DeepSpeedExamples
DeepSpeedExamples copied to clipboard
Step 3 failed for customized GPT
Dear all,
When we use our customized GPT model for step 3 training, we get the kernel execution error. (m: 5120, n: 8, k: 1706, error: 14), however once we turned off the enable-hybrid-engine, the training process works fine.
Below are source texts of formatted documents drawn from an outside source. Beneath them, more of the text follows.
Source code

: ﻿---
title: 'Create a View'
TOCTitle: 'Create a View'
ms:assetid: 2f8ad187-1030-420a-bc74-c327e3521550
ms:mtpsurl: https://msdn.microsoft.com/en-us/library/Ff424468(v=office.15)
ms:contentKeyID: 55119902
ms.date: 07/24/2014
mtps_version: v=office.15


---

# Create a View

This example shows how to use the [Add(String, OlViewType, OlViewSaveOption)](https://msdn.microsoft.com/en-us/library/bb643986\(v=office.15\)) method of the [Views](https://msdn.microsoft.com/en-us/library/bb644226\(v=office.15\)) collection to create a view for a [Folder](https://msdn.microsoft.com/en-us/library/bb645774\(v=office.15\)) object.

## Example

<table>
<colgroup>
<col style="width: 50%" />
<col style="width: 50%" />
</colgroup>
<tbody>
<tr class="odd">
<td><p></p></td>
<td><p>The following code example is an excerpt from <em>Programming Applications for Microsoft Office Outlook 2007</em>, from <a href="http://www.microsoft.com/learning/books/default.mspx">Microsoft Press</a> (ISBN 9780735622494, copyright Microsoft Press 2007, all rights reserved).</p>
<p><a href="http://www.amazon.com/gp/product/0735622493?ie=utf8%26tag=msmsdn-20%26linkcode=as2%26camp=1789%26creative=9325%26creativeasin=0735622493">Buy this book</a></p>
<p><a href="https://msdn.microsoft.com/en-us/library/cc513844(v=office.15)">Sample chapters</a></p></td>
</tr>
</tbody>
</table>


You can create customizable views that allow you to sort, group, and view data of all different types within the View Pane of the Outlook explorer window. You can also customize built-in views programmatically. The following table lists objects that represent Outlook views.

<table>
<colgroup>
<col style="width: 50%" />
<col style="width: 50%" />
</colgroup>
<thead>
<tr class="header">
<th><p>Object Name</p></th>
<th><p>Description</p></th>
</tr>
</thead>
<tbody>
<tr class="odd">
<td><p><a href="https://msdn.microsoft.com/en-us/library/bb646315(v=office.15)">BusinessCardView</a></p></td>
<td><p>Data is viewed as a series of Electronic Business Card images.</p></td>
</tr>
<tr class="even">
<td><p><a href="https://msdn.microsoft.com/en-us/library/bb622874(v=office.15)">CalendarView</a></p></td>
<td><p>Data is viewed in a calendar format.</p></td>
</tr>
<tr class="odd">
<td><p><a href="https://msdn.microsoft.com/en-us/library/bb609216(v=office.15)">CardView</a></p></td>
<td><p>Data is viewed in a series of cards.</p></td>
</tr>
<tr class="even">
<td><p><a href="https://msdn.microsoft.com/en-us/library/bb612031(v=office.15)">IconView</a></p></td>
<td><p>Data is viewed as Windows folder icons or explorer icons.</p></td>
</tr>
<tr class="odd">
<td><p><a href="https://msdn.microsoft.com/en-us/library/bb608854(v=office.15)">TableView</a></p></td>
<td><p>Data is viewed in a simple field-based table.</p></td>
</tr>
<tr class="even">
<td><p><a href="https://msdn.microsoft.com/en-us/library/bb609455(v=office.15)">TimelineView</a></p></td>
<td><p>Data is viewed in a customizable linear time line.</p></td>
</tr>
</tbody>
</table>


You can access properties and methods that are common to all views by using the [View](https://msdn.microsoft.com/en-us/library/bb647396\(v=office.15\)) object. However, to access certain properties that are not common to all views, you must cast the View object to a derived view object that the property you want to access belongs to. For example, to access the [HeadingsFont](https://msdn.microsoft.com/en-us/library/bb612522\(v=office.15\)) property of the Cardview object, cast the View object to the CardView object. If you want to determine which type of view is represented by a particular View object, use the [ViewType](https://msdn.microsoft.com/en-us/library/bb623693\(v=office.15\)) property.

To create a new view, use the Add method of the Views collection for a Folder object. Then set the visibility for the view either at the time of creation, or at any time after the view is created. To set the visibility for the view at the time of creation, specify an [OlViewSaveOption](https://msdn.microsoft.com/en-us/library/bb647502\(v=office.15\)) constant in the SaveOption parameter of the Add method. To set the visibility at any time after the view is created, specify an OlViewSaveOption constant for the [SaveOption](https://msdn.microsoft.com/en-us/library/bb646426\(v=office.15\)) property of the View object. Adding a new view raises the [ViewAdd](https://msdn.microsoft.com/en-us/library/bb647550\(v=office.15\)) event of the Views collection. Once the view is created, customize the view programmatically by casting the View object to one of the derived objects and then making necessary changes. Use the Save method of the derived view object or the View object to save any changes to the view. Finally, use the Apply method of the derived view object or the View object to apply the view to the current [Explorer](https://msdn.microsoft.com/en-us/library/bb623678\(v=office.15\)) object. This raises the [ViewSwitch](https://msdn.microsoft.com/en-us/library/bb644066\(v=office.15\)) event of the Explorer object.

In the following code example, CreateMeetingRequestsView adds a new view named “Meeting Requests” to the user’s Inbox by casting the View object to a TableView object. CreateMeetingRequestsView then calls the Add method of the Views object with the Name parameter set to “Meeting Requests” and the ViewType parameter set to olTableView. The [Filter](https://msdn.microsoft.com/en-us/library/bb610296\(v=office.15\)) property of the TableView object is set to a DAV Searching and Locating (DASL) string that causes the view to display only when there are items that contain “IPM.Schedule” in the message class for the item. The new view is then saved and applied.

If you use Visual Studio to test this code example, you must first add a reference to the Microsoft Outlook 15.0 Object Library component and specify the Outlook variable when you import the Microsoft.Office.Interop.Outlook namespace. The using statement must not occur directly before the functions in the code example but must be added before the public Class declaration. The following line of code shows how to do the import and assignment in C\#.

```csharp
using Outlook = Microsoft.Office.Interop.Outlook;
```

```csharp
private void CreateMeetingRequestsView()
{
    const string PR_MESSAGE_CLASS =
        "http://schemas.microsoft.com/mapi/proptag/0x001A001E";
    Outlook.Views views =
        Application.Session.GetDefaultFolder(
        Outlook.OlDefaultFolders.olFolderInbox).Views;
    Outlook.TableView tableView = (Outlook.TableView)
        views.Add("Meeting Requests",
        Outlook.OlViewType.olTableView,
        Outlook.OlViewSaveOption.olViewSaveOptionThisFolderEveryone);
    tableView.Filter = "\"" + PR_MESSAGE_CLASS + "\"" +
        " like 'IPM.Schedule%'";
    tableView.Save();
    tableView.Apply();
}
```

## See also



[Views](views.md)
The kernel error is rooted at the generate_experience function
Anyone can help?
All right, in addition to this, after we turned off enable-hybrid-engine, we encounter another error "Exception: Current loss scale already at minimum - cannot decrease scale anymore. Exiting run." The script we used for training is:
# DeepSpeed Team
ACTOR_MODEL_PATH=$1
CRITIC_MODEL_PATH=$2
ACTOR_ZERO_STAGE=$3
CRITIC_ZERO_STAGE=$4
OUTPUT=$5
if [ "$OUTPUT" == "" ]; then
OUTPUT=/data/.
fi
if [ "$ACTOR_ZERO_STAGE" == "" ]; then
ACTOR_ZERO_STAGE=3
fi
if [ "$CRITIC_ZERO_STAGE" == "" ]; then
CRITIC_ZERO_STAGE=3
fi
mkdir -p $OUTPUT
Num_Padding_at_Beginning=1 # this is model related
Actor_Lr=9.65e-6
Critic_Lr=5e-6
deepspeed --master_port 12346 main.py \
--data_path CutomizedDataset \
--data_split 2,4,4 \
--actor_model_name_or_path /path/to/file \
--critic_model_name_or_path /path/to/file \
--num_padding_at_beginning 1 \
--per_device_train_batch_size 4 \
--per_device_mini_train_batch_size 4 \
--generation_batch_numbers 1 \
--ppo_epochs 1 \
--max_answer_seq_len 256 \
--max_prompt_seq_len 256 \
--actor_learning_rate ${Actor_Lr} \
--critic_learning_rate ${Critic_Lr} \
--actor_weight_decay 0.1 \
--critic_weight_decay 0.1 \
--num_train_epochs 10 \
--lr_scheduler_type cosine \
--gradient_accumulation_steps 2 \
--num_warmup_steps 100 \
--deepspeed --seed 1234 \
--actor_gradient_checkpointing \
--inference_tp_size 1 \
--actor_zero_stage $ACTOR_ZERO_STAGE \
--critic_zero_stage $CRITIC_ZERO_STAGE \
--output_dir $OUTPUT \
&> $OUTPUT/training.log
Hi @ruihan0495, I meet the same problem in stage 2. I am using bloomz and my own dataset. Have you figured out how to solve this problem?
Dear @LuciusMos , We found that our problem was due to the tokenizer encoding process. Say our tokenizer has maximum length of 6666, but sometimes it encode some input strings as 6668, which exceeds our tokenizer vocab size. We solved this by mapping the outranged input ids to [UNK]. I hope this helps :)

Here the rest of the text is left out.